[Stored items]
------------------------------------
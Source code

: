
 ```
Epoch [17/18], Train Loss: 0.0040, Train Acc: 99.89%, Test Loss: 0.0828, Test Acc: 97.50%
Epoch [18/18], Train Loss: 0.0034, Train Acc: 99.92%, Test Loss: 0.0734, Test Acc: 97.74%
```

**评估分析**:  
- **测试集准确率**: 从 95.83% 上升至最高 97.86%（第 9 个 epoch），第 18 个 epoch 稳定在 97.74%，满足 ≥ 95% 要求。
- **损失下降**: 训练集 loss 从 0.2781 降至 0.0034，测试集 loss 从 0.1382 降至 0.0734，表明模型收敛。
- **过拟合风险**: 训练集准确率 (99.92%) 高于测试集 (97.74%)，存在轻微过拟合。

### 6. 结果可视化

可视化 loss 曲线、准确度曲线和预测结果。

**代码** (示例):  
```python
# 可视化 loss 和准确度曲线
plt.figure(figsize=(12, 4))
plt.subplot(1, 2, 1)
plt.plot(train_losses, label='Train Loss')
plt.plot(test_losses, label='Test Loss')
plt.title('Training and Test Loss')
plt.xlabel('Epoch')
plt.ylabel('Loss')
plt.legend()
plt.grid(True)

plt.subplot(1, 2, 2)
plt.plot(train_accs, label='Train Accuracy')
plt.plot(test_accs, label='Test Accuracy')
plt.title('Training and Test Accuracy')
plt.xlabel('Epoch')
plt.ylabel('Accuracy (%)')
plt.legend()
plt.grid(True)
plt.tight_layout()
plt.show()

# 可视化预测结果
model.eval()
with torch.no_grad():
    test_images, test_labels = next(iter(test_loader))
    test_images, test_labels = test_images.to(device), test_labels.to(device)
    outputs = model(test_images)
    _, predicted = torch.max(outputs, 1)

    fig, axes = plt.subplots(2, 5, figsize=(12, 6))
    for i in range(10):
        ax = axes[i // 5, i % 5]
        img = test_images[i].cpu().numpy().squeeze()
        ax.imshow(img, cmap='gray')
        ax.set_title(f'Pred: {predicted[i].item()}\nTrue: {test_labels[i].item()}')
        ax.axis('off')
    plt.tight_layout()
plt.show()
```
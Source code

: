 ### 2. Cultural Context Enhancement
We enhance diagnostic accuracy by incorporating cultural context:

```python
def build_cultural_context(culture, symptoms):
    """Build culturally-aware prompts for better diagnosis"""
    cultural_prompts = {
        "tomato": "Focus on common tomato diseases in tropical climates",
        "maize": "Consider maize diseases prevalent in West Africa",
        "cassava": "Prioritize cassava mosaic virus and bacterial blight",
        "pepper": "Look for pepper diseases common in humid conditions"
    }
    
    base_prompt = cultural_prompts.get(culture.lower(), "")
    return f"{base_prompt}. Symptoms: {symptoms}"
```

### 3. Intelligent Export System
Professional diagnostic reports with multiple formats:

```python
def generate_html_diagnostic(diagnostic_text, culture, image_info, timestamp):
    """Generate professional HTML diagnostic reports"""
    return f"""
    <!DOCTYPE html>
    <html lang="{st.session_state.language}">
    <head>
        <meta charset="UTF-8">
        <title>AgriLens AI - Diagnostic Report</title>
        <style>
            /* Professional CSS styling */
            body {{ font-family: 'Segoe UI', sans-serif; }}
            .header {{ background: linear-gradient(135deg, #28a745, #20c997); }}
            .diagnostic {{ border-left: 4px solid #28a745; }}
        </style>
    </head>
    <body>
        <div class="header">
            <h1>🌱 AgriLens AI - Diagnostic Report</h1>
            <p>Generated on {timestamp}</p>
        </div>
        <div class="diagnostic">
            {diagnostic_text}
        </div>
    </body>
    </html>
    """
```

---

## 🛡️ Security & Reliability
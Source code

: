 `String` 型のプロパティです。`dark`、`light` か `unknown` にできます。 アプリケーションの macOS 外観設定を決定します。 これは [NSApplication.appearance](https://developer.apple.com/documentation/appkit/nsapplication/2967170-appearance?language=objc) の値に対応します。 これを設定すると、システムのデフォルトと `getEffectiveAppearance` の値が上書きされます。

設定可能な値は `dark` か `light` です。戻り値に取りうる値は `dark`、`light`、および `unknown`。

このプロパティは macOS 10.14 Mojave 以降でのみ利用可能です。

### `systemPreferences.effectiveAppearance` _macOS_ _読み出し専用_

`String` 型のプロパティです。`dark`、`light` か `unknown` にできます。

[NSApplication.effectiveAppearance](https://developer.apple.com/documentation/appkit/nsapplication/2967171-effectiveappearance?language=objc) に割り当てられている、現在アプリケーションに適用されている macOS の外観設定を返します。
------------------------------------
Check each line of the data above for the word "diseases" and copy the ones where it is found.

— PROBLEM SOLUTION —
        "tomato": "Focus on common tomato diseases in tropical climates",
        "maize": "Consider maize diseases prevalent in West Africa",
        "pepper": "Look for pepper diseases common in humid conditions"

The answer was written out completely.